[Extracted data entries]
═══
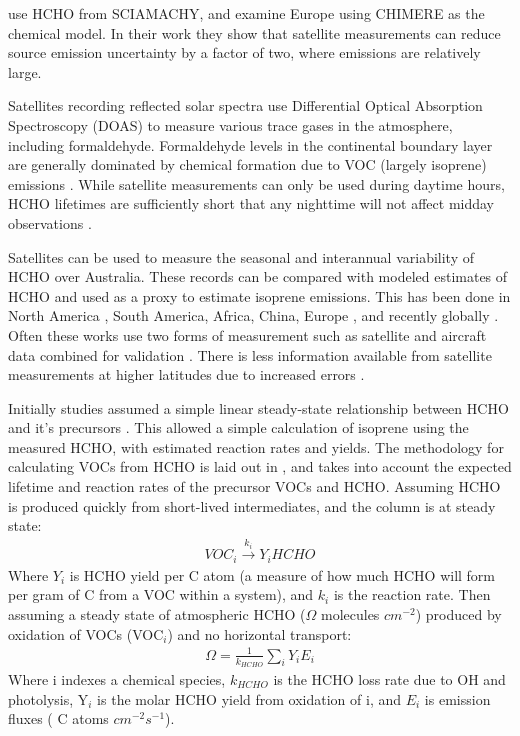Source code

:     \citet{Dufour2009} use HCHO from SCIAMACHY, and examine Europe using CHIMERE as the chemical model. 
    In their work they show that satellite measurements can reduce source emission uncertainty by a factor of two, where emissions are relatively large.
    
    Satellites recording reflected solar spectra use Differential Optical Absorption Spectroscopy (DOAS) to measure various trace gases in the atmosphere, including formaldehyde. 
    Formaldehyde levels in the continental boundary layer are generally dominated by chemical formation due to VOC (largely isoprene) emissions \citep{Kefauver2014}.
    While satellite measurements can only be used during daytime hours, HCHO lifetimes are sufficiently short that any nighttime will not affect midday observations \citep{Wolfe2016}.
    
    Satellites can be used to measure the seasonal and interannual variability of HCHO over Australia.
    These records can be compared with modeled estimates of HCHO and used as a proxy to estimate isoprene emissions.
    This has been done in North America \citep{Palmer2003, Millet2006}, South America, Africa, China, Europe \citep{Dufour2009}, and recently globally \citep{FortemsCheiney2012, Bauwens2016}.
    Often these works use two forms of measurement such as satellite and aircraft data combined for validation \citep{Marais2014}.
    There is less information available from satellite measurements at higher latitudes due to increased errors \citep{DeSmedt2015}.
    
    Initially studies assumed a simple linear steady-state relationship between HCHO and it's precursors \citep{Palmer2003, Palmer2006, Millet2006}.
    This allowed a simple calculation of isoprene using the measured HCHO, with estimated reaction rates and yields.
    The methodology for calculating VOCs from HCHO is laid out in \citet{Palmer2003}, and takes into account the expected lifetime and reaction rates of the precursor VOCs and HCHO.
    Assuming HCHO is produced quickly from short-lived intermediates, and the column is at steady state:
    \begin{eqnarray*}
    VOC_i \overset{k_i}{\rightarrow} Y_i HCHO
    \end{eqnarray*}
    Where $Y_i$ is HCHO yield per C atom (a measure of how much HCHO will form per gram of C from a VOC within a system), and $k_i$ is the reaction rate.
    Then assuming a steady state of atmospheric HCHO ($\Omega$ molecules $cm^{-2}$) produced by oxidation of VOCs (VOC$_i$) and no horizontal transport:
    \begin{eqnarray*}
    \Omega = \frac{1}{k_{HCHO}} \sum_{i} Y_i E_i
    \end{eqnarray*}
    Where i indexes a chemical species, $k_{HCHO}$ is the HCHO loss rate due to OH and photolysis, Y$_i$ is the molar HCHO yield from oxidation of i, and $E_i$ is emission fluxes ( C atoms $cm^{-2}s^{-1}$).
═══
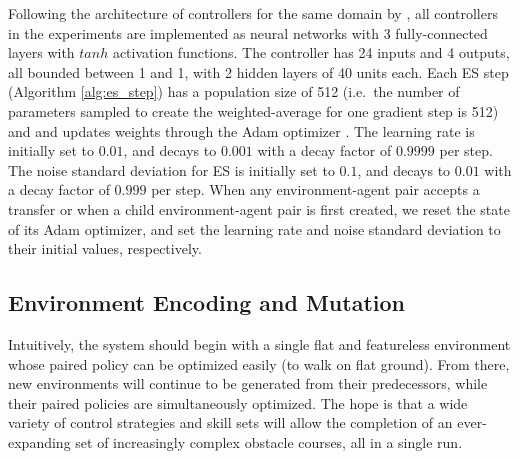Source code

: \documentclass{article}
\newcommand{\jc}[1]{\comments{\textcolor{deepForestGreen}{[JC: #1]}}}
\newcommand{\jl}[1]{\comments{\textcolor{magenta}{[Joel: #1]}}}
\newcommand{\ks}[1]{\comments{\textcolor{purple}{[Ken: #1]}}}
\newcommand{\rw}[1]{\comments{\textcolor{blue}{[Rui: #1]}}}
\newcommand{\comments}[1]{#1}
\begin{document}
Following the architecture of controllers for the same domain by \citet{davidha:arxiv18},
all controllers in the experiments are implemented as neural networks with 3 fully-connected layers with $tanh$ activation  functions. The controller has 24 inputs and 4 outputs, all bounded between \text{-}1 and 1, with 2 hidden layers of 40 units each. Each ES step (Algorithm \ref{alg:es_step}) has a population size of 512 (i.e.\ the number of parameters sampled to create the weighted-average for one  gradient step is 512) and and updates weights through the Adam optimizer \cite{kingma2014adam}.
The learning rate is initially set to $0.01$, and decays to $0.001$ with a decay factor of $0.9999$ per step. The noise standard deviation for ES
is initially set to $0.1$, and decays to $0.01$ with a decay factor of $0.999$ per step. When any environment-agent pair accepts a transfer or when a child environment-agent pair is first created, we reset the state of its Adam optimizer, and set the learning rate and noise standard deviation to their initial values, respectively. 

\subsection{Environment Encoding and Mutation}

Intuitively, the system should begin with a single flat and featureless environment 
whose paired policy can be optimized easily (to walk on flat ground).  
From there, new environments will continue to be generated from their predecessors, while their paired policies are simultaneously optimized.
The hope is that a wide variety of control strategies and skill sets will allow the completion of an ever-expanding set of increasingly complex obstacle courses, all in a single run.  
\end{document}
═══
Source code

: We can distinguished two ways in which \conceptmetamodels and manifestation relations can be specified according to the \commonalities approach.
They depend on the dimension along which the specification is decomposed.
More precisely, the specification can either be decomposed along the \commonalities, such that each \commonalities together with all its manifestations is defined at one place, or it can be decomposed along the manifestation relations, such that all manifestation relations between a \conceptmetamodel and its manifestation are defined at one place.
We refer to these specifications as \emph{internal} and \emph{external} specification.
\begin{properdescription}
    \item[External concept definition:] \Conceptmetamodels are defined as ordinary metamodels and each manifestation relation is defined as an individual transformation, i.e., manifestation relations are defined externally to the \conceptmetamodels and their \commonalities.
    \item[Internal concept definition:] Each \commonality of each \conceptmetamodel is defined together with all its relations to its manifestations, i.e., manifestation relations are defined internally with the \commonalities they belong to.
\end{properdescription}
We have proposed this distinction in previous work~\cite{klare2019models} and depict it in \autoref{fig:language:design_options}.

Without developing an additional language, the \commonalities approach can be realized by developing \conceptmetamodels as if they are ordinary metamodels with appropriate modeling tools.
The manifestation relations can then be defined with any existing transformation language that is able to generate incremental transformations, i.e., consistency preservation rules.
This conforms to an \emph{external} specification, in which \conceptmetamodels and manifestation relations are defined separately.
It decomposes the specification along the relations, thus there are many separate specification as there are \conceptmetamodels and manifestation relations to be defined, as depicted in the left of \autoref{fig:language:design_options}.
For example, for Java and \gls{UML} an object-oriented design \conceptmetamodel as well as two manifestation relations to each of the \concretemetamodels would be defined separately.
═══
Copy every line in the data above that has the string "produced" in it.

### WRITTEN SOLUTION
    Assuming HCHO is produced quickly from short-lived intermediates, and the column is at steady state:
    Then assuming a steady state of atmospheric HCHO ($\Omega$ molecules $cm^{-2}$) produced by oxidation of VOCs (VOC$_i$) and no horizontal transport:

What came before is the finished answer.